The founder and CEO steps down from Jazwares on March 20, 2026, closing a nearly 30-year chapter. The company now employs approximately 1,400 people and distributes products across over 100 countries.

Building a Billion-Dollar Brand

In the early days, Zebersky learned injection molding, blow molding, and rotocasting techniques firsthand. He studied hair rooting methods, design processes, and engineering specifications; the operational knowledge shaped how the company hired and built for years after.

“I went to remote places in China on dirt roads where entire families get around on a single motorcycle,” Zebersky told Miami Law in 2014. “I visited toy factories throughout the south of China … and immersed myself in the manufacturing, design, and engineering of toys.”

Jazwares established itself first through licensed products, securing partnerships with major entertainment properties including Minecraft, Sonic the Hedgehog, and Fortnite. The portfolio expanded through acquisition: Wicked Cool Toys in 2019 and Kellytoy in 2020, which brought Pokémon and Squishmallows into the fold.

Squishmallows became a viral sensation with the help of social media platforms, especially TikTok. More than 100 million units sold in a single year, with individual Squishmallows retailing between $5 and $30.

Capital Partnership and Leadership Recognition

The growth required capital, and Alleghany Capital Corporation took an initial stake in Jazwares in 2014, followed by a majority interest in 2016. Both deals preserved founder control over daily operations. Berkshire Hathaway inherited Jazwares through its acquisition of Alleghany in the fourth quarter of 2022.
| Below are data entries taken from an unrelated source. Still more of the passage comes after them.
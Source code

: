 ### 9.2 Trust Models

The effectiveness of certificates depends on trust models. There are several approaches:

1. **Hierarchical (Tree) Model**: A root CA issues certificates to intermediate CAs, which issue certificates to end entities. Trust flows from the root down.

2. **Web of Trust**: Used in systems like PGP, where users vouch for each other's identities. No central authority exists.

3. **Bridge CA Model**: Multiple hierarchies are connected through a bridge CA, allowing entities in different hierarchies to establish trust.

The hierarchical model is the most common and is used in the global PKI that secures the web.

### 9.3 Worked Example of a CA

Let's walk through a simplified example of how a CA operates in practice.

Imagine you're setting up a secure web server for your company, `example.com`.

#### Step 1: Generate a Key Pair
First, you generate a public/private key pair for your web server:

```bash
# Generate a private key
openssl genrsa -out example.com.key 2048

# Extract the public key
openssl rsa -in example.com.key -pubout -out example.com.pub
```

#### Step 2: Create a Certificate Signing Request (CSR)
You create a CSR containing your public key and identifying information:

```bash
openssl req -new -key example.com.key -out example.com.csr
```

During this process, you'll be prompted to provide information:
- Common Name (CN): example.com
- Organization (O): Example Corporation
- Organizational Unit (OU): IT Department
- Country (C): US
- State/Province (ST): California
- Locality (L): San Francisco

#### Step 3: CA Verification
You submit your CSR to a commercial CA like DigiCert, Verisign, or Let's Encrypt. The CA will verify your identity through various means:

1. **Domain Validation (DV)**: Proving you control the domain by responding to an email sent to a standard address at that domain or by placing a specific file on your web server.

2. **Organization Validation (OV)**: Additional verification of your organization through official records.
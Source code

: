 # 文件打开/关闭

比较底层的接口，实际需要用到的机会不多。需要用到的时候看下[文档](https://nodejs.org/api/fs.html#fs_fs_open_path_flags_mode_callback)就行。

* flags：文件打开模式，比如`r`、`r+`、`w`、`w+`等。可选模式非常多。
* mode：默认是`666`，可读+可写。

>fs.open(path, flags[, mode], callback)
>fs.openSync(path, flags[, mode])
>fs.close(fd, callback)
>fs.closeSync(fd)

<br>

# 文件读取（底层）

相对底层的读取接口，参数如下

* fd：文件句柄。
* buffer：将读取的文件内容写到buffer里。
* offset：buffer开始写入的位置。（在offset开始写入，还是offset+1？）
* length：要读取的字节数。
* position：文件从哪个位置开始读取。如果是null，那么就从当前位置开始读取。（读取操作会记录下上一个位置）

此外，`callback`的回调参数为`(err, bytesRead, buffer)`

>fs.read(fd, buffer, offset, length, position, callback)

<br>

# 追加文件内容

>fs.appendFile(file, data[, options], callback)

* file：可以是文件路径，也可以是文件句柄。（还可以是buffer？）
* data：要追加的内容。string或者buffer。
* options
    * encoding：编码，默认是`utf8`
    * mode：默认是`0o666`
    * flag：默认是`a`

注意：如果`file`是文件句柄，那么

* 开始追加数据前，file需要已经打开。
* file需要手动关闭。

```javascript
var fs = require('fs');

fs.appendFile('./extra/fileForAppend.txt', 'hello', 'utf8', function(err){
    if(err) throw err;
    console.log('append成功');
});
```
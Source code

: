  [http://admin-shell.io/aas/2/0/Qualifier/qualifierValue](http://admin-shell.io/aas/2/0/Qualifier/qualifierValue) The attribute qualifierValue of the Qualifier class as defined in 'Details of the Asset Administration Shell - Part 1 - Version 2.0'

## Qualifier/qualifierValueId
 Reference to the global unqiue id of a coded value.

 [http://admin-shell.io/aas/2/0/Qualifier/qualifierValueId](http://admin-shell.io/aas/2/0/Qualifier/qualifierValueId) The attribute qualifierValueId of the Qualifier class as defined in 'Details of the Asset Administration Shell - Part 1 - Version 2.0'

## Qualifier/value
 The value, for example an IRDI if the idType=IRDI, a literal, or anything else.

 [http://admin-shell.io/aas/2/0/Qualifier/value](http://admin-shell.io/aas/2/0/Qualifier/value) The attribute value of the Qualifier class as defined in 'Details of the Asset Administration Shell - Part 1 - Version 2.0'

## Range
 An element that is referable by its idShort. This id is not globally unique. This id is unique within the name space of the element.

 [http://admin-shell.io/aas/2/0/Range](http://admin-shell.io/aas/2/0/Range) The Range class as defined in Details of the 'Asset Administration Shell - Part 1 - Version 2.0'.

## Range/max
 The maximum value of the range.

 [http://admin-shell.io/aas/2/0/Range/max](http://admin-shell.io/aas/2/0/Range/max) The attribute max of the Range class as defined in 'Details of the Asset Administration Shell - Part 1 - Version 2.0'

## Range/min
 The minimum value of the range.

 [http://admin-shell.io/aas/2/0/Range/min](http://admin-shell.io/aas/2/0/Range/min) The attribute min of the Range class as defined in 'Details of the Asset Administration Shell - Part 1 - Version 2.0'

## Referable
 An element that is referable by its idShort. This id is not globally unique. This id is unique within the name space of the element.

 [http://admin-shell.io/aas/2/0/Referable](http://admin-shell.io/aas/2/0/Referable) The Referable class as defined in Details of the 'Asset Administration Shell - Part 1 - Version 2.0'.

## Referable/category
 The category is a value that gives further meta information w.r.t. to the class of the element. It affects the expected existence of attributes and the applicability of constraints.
Recognition accumulated as the company scaled. Jazwares landed on TIME’s Most Influential Companies list, earned Fast Company’s Best Workplaces for Innovators designation, and received Fortune’s Best Workplaces in Manufacturing & Production honor.

Zebersky personally received the South Florida Business Journal’s Ultimate CEOs recognition in 2024 and appeared on The Business Report’s Top 50 Entrepreneurs list in 2023.

Giving Back Was Always Part of the Plan

Zebersky established Jazwares Cares at the company’s founding. The organization has donated millions of toys and maintains partnerships with children’s hospitals, Title I schools, and nonprofits, including Make-A-Wish, Toys for Tots, and Ronald McDonald House.

Personal giving matched corporate commitments. The Zeberskys contributed $2 million to Joe DiMaggio Children’s Hospital and are big supporters of Make-A-Wish Southern Florida.

David Neustein, Chief Operating Officer for 14 years, assumes the CEO role on March 23, 2026. Zebersky left a law practice to learn toy manufacturing on factory floors in rural China. He leaves Jazwares with one of the most recognizable toy brands in the world.